EXERCISE.
Each line of the data that includes the string "manutenção" is to be copied out.

Recorded data:
________________________

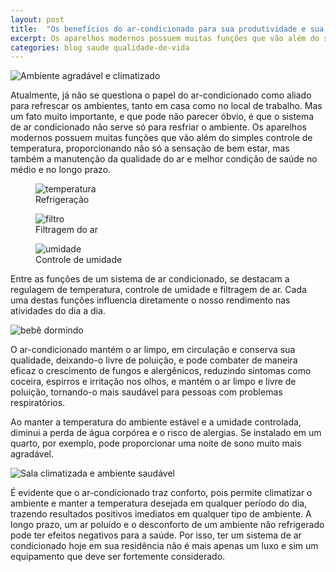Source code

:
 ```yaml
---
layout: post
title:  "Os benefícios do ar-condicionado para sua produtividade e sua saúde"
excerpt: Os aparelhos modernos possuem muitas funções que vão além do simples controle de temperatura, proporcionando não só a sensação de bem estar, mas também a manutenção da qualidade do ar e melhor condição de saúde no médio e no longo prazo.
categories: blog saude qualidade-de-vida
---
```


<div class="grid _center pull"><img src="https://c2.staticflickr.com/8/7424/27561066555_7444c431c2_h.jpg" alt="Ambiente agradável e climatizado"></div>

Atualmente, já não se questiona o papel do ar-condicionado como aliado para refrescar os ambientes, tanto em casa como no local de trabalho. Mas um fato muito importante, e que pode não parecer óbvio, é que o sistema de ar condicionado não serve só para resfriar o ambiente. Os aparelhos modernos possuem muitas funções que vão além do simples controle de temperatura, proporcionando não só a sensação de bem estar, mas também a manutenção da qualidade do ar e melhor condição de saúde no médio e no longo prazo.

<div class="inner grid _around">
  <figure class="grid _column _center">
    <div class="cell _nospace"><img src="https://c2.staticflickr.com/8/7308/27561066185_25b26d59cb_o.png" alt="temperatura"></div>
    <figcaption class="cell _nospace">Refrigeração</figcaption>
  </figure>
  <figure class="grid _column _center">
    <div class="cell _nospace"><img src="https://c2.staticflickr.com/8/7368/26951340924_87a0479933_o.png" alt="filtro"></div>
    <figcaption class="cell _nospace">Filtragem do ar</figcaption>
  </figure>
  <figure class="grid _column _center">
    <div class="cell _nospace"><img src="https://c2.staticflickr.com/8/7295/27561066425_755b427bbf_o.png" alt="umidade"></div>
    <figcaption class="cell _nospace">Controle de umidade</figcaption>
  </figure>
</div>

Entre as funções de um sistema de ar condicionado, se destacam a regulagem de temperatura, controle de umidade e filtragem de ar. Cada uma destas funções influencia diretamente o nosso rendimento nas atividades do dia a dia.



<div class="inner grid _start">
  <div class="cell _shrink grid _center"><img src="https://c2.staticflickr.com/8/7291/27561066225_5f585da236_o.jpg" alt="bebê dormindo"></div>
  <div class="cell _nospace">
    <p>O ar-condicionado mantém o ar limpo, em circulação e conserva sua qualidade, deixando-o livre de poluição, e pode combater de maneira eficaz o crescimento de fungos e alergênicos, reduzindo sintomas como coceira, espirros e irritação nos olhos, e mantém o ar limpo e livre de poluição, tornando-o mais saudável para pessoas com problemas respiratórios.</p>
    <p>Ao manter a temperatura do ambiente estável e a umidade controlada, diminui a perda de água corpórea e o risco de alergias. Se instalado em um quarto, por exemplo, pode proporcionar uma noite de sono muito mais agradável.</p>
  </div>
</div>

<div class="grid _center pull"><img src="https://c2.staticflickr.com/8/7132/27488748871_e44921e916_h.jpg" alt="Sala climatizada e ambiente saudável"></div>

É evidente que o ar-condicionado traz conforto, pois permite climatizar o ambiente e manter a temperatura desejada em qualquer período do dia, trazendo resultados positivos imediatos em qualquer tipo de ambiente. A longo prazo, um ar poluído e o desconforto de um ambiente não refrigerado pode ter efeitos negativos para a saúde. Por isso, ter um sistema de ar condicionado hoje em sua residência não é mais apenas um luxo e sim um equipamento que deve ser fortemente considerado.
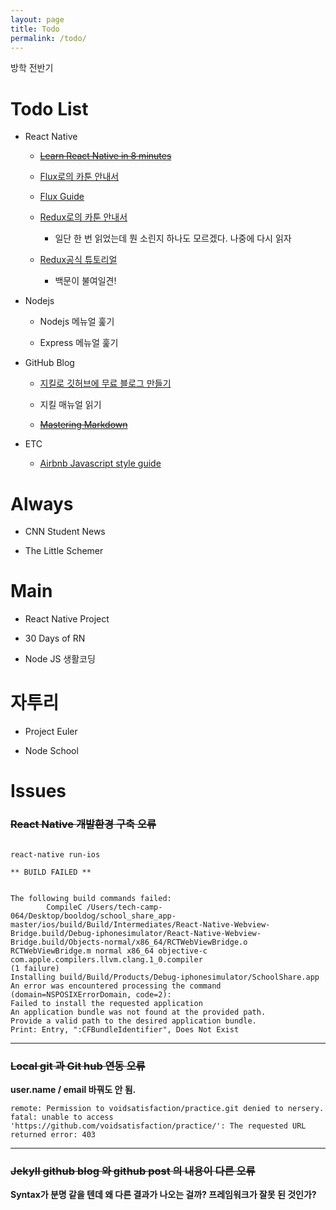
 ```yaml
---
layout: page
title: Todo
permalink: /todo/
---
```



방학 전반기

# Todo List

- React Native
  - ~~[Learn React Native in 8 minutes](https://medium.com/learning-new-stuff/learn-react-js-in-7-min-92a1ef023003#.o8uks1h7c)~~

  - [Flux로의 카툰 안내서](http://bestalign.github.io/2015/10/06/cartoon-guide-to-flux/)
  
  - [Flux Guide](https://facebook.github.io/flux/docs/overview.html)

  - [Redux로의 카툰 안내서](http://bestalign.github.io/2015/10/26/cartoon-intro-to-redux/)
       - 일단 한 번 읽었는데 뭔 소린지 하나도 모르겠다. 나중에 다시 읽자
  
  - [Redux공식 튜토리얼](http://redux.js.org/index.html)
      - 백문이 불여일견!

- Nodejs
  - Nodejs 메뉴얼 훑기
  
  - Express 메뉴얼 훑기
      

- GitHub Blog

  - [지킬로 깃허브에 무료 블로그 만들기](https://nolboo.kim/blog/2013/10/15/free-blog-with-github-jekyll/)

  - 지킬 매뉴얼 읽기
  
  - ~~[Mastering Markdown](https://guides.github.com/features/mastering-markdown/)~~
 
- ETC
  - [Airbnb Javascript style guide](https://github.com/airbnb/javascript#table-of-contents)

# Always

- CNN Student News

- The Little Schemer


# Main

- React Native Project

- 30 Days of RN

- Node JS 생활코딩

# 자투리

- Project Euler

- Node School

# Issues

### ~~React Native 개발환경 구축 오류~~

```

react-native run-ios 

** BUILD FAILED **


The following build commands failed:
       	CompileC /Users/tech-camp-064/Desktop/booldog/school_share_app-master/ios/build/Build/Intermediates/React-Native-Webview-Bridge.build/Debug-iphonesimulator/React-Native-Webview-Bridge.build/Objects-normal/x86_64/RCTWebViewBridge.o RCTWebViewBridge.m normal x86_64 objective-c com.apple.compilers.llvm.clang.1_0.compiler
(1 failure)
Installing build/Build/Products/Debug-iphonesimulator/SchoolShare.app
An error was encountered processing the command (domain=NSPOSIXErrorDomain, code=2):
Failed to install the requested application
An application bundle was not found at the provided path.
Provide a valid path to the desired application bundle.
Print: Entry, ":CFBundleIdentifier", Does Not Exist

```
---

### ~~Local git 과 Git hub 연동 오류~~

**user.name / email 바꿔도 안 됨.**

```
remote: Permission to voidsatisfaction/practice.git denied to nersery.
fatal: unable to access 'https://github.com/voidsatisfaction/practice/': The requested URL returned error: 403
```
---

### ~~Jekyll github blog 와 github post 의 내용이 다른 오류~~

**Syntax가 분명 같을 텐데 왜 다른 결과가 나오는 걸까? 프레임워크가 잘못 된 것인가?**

________________________

WRITTEN RESPONSE.
excerpt: Os aparelhos modernos possuem muitas funções que vão além do simples controle de temperatura, proporcionando não só a sensação de bem estar, mas também a manutenção da qualidade do ar e melhor condição de saúde no médio e no longo prazo.
Atualmente, já não se questiona o papel do ar-condicionado como aliado para refrescar os ambientes, tanto em casa como no local de trabalho. Mas um fato muito importante, e que pode não parecer óbvio, é que o sistema de ar condicionado não serve só para resfriar o ambiente. Os aparelhos modernos possuem muitas funções que vão além do simples controle de temperatura, proporcionando não só a sensação de bem estar, mas também a manutenção da qualidade do ar e melhor condição de saúde no médio e no longo prazo.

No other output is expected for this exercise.